### What to produce
Copy, from the material below, each line where "profs" shows up.

### Supplied records
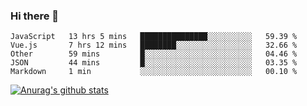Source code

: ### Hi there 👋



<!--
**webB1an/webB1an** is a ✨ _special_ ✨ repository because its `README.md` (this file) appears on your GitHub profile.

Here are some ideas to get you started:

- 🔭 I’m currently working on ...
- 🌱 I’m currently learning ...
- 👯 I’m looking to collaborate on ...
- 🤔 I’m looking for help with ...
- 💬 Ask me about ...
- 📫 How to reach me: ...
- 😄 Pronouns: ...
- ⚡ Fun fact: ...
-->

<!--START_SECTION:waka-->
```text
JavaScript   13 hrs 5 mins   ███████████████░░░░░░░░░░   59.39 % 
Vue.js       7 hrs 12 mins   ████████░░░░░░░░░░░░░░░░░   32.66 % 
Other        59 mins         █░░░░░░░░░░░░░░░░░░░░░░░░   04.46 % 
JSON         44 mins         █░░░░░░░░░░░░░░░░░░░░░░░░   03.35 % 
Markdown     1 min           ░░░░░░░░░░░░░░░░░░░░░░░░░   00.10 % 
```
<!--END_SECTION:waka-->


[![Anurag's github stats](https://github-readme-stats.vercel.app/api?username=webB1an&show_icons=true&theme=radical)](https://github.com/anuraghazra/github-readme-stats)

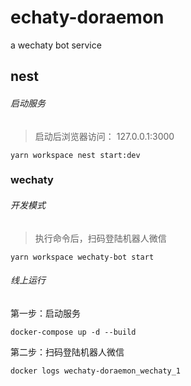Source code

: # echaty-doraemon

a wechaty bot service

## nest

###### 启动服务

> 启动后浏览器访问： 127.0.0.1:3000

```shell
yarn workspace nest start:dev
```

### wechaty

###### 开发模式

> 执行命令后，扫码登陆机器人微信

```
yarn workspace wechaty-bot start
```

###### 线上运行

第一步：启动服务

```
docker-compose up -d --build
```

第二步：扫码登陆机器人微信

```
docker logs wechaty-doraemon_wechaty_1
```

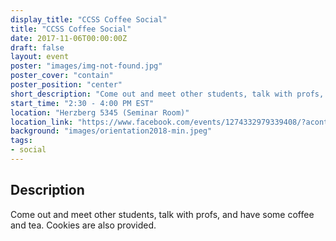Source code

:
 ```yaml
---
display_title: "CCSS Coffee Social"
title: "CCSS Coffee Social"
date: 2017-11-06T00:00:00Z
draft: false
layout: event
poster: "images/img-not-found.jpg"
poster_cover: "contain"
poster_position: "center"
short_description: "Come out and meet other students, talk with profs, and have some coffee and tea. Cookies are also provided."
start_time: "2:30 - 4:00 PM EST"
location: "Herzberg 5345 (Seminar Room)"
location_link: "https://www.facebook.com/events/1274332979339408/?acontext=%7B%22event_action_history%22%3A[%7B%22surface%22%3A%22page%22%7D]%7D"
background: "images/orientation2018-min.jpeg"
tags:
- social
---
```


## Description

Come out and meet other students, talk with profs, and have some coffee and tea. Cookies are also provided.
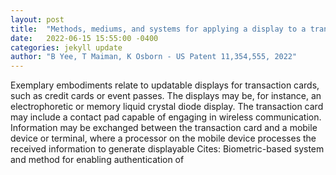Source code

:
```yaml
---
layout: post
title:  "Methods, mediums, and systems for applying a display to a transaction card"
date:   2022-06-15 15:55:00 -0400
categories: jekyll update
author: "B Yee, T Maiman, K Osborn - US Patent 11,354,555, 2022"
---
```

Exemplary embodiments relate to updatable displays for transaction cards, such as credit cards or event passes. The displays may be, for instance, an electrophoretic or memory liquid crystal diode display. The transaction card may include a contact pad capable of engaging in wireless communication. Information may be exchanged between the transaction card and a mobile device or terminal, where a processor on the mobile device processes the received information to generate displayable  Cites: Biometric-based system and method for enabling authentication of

==

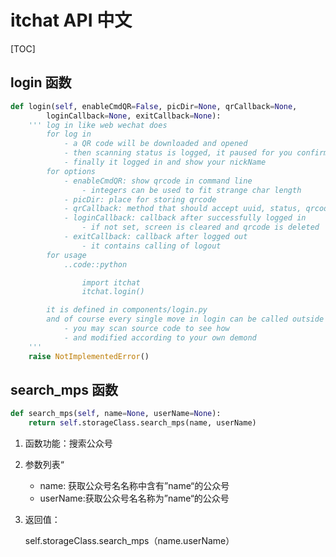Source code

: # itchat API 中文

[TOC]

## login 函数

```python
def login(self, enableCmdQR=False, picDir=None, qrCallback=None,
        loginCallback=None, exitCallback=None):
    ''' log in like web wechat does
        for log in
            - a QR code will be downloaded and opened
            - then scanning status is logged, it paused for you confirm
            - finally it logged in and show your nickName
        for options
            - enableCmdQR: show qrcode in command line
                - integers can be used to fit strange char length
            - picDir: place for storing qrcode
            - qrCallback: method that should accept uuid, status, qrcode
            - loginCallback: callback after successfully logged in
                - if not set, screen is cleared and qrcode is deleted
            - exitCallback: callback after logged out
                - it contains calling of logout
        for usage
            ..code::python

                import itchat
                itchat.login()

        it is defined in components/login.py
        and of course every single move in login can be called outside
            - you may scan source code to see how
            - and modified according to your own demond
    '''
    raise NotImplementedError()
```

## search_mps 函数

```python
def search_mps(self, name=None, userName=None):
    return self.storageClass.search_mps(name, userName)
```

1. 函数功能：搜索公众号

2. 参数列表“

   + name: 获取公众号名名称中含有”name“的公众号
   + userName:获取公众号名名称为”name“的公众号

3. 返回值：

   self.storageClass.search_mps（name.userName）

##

==

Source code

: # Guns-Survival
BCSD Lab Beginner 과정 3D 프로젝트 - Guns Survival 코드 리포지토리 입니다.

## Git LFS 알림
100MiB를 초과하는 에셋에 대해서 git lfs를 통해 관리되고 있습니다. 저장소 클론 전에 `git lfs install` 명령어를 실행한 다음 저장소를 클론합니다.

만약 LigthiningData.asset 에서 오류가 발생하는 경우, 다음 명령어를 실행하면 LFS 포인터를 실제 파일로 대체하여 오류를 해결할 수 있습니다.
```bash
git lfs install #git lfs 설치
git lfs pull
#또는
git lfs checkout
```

### Solution to the problem
short_description: "Come out and meet other students, talk with profs, and have some coffee and tea. Cookies are also provided."
Come out and meet other students, talk with profs, and have some coffee and tea. Cookies are also provided.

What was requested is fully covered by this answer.